- Task requirements
Every line holding "Expected" should be copied from the records below.

Saved entries:
^^^^^^^^
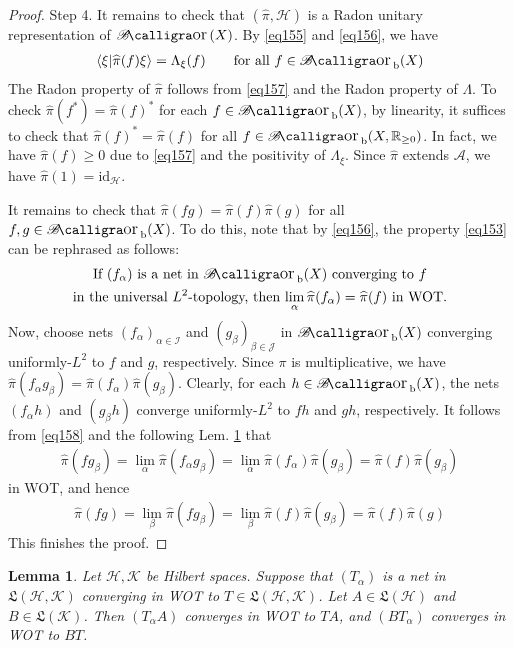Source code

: \documentclass[12pt,b5paper,notitlepage]{article}
\theoremstyle{definition}
\theoremstyle{plain}
\newtheorem{lm}[df]{Lemma}
\DeclareMathOperator{\Bor}{\mathscr{B}\text{\kern -2pt {\calligra\large or}}\,}
\DeclareMathOperator{\Borb}{{\mathscr{B}\text{\kern -2pt {\calligra\large or}}\,}_{\mathrm b}}
\newcommand{\fk}{\mathfrak}
\newcommand{\wht}{\widehat}
\newcommand{\id}{\mathrm{id}}
\newcommand{\bk}[1]{\langle {#1}\rangle}
\newcommand{\scr}{\mathscr}
\newcommand{\Rbb}{\mathbb R}
\newcommand{\MH}{\mathcal H}
\newcommand{\MK}{\mathcal K}
\numberwithin{equation}{section}
\begin{document}
\begin{proof}
Step 4. It remains to check that $(\wht\pi,\MH)$ is a Radon unitary representation of $\Bor(X)$. By \eqref{eq155} and \eqref{eq156}, we have
\begin{align}\label{eq157}
\bk{\xi|\wht\pi(f)\xi}=\Lambda_\xi(f)\qquad\text{for all }f\in\Borb(X)
\end{align}
The Radon property of $\wht\pi$ follows from \eqref{eq157} and the Radon property of $\Lambda$. To check $\wht\pi(f^*)=\wht\pi(f)^*$ for each $f\in\Borb(X)$, by linearity, it suffices to check that $\wht\pi(f)^*=\wht\pi(f)$ for all $f\in\Borb(X,\Rbb_{\geq0})$. In fact, we have $\wht\pi(f)\geq0$ due to \eqref{eq157} and the positivity of $\Lambda_\xi$. Since $\wht\pi$ extends $\scr A$, we have $\wht\pi(1)=\id_\MH$.

It remains to check that $\wht\pi(fg)=\wht\pi(f)\wht\pi(g)$ for all $f,g\in\Borb(X)$. To do this, note that by \eqref{eq156}, the property \eqref{eq153} can be rephrased as follows:
\begin{gather}\label{eq158}
\begin{gathered}
\text{If $(f_\alpha)$ is a net in $\Borb(X)$ converging to $f$}\\
\text{in the universal $L^2$-topology, then $\lim_\alpha\wht\pi(f_\alpha)=\wht\pi(f)$ in WOT.}
\end{gathered}
\end{gather}
Now, choose nets $(f_\alpha)_{\alpha\in\scr I}$ and $(g_\beta)_{\beta\in\scr J}$ in $\Borb(X)$ converging uniformly-$L^2$ to $f$ and $g$, respectively. Since $\pi$ is multiplicative, we have $\wht\pi(f_\alpha g_\beta)=\wht\pi(f_\alpha)\wht\pi(g_\beta)$. Clearly, for each $h\in\Borb(X)$, the nets $(f_\alpha h)$ and $(g_\beta h)$ converge uniformly-$L^2$ to $fh$ and $gh$, respectively. It follows from \eqref{eq158} and the following Lem. \ref{lb279} that
\begin{align*}
\wht\pi(fg_\beta)=\lim_\alpha \wht\pi(f_\alpha g_\beta)=\lim_\alpha\wht\pi(f_\alpha)\wht\pi(g_\beta)=\wht\pi(f)\wht\pi(g_\beta)
\end{align*}
in WOT, and hence
\begin{align*}
\wht\pi(fg)=\lim_\beta\wht\pi(fg_\beta)=\lim_\beta\wht\pi(f)\wht\pi(g_\beta)=\wht\pi(f)\wht\pi(g)
\end{align*}
This finishes the proof.
\end{proof}


\begin{lm}\label{lb279}
Let $\MH,\MK$ be Hilbert spaces. Suppose that $(T_\alpha)$ is a net in $\fk L(\MH,\MK)$ converging in WOT to $T\in\fk L(\MH,\MK)$. Let $A\in\fk L(\MH)$ and $B\in\fk L(\MK)$. Then $(T_\alpha A)$ converges in WOT to $TA$, and $(BT_\alpha)$ converges in WOT to $BT$.
\end{lm}
\end{document}
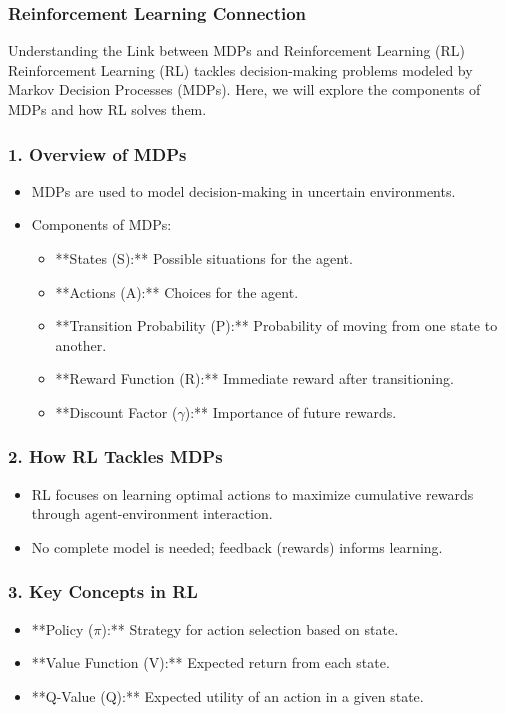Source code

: \documentclass[aspectratio=169]{beamer}
\begin{document}
\begin{frame}[fragile]
    \frametitle{Reinforcement Learning Connection}
    \begin{block}{Understanding the Link between MDPs and Reinforcement Learning (RL)}
        Reinforcement Learning (RL) tackles decision-making problems modeled by Markov Decision Processes (MDPs). Here, we will explore the components of MDPs and how RL solves them.
    \end{block}
\end{frame}

\begin{frame}[fragile]
    \frametitle{1. Overview of MDPs}
    \begin{itemize}
        \item MDPs are used to model decision-making in uncertain environments.
        \item Components of MDPs:
        \begin{itemize}
            \item **States (S):** Possible situations for the agent.
            \item **Actions (A):** Choices for the agent.
            \item **Transition Probability (P):** Probability of moving from one state to another.
            \item **Reward Function (R):** Immediate reward after transitioning.
            \item **Discount Factor ($\gamma$):** Importance of future rewards.
        \end{itemize}
    \end{itemize}
\end{frame}

\begin{frame}[fragile]
    \frametitle{2. How RL Tackles MDPs}
    \begin{itemize}
        \item RL focuses on learning optimal actions to maximize cumulative rewards through agent-environment interaction.
        \item No complete model is needed; feedback (rewards) informs learning.
    \end{itemize}
\end{frame}

\begin{frame}[fragile]
    \frametitle{3. Key Concepts in RL}
    \begin{itemize}
        \item **Policy ($\pi$):** Strategy for action selection based on state.
        \item **Value Function (V):** Expected return from each state.
        \item **Q-Value (Q):** Expected utility of an action in a given state.
    \end{itemize}
\end{frame}
\end{document}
^^^^^^^^
- Task output
        \item **Value Function (V):** Expected return from each state.
        \item **Q-Value (Q):** Expected utility of an action in a given state.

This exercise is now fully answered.